No! Sorry Tolouse. It makes absolutely no sense whatsoever.

 

Talking about war being useful because you can thin out the population of "young dudes" while harnessing their energy in destructive forays abroad to capitalize on the resources of other nations sounds a lot like insanity to me. Not to mention utterly illegal according to international laws for which we are signatory.

 

I'm trying to understand what you're getting at Tolouse. It sounds to me like you're saying that because war has the ability to reduce populations of people while simultaneously making us more aware of the value of life, we should see it as moral. Huh? Is that what you're stating? Is that why you put a discussion about war in a theology thread? Doesn't that seem completely oxymoronic to you? It's like saying, "the more we kill, the more we recognize the value of life." :evil:

 

Even you stated that the end of WWII resulted in a baby boom.
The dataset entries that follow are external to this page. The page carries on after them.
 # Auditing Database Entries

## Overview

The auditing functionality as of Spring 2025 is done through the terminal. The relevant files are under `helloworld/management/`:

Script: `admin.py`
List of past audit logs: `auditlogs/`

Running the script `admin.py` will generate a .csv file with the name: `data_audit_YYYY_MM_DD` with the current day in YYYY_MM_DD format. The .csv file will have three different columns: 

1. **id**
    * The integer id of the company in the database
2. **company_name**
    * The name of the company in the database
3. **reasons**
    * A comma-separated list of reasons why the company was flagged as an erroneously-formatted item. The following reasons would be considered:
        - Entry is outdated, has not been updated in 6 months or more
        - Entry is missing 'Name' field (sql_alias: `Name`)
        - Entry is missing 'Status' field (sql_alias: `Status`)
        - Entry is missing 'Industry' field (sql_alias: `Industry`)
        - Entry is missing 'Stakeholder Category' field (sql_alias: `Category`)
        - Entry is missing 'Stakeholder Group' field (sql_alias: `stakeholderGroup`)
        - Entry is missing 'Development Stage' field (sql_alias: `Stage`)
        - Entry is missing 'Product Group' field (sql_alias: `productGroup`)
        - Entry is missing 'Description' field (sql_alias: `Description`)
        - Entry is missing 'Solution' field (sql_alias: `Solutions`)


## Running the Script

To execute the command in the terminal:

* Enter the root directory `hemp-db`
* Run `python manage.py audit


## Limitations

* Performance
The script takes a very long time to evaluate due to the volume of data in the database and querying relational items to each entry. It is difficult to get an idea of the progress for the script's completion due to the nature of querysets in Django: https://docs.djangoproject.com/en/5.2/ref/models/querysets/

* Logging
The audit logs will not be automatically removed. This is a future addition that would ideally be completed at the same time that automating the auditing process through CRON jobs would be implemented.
Obviously any population reductions due to warring would be offset by these baby booms here at home don't you think? Then we have more "young dudes" to deal with. I guess we'll just have to send them back out to the front lines again for more warring.

 

Can you not see how hugely dysfunctional this is for a society and for international relations? Do you see how taking this position and talking like this presents us as a threat to peace and stability to people in other nations? Is that what you want to project for our democratic society and for our notion of liberty and justice for all?

 

Listening to you guys (with the obvious exception of CraigD) sit there and find some pathetic way of rationalizing the ravages, destruction, and utter definition of social failure war represents from the comforts of your home computer desks only reveals the level of ignorance and denial you are in as to the wrongdoing for which we are currently involved, and your inability to express empathy for those whose lives are torn apart by this or any war.

 

The only time there is any morality in war is when it is used in legitimate defence of a nation or nations under military attack by another nation or nations. Aggressive or so called "preemptive" war policy is immoral by it's very nature, and leads to more immoral behavior by those who perpetrate it, justify it, and defend it. All you have to do to recognize this is to consider the abundant amount of secrecy, falsehoods, and scare tactics that are born of such conflicts.

 

IMHO, your imperialistic, moral war mentality raises some serious red flags, and is dangerous to our image as a beacon of justice and democracy, and our long term survival as a society and a nation.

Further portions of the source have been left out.